Every record is to be printed exactly as it appears.
──────── Task input
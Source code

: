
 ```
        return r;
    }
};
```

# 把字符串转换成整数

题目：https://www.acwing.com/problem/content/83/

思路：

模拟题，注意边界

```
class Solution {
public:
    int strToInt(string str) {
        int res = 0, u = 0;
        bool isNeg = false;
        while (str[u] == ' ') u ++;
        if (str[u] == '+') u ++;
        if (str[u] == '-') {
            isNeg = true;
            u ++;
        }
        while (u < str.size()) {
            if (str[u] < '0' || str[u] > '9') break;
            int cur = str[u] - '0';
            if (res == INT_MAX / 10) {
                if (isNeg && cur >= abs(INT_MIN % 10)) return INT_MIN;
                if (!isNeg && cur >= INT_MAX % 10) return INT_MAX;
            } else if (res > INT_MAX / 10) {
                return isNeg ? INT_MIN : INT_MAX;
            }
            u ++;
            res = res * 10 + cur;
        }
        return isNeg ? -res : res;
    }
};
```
────────────────
=== Solution for this task ===
Source code

:
 ```
        return r;
    }
};
```

# 把字符串转换成整数

题目：https://www.acwing.com/problem/content/83/

思路：

模拟题，注意边界

```
class Solution {
public:
    int strToInt(string str) {
        int res = 0, u = 0;
        bool isNeg = false;
        while (str[u] == ' ') u ++;
        if (str[u] == '+') u ++;
        if (str[u] == '-') {
            isNeg = true;
            u ++;
        }
        while (u < str.size()) {
            if (str[u] < '0' || str[u] > '9') break;
            int cur = str[u] - '0';
            if (res == INT_MAX / 10) {
                if (isNeg && cur >= abs(INT_MIN % 10)) return INT_MIN;
                if (!isNeg && cur >= INT_MAX % 10) return INT_MAX;
            } else if (res > INT_MAX / 10) {
                return isNeg ? INT_MIN : INT_MAX;
            }
            u ++;
            res = res * 10 + cur;
        }
        return isNeg ? -res : res;
    }
};
```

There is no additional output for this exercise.